Work order: The answer must consist of each line below that holds the word "projeto", copied as it stands.
━━━ Given records ━━━
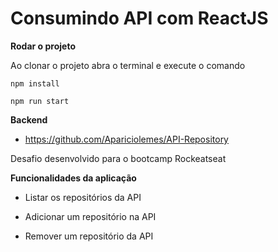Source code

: # Consumindo API com ReactJS

**Rodar o projeto**

Ao clonar o projeto abra o terminal e execute o comando

`npm install`

`npm run start`

**Backend**

- https://github.com/Apariciolemes/API-Repository

Desafio desenvolvido para o bootcamp Rockeatseat

**Funcionalidades da aplicação**

- Listar os repositórios da API

- Adicionar um repositório na API

- Remover um repositório da API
━━━
Answer to the exercise:
**Rodar o projeto**
Ao clonar o projeto abra o terminal e execute o comando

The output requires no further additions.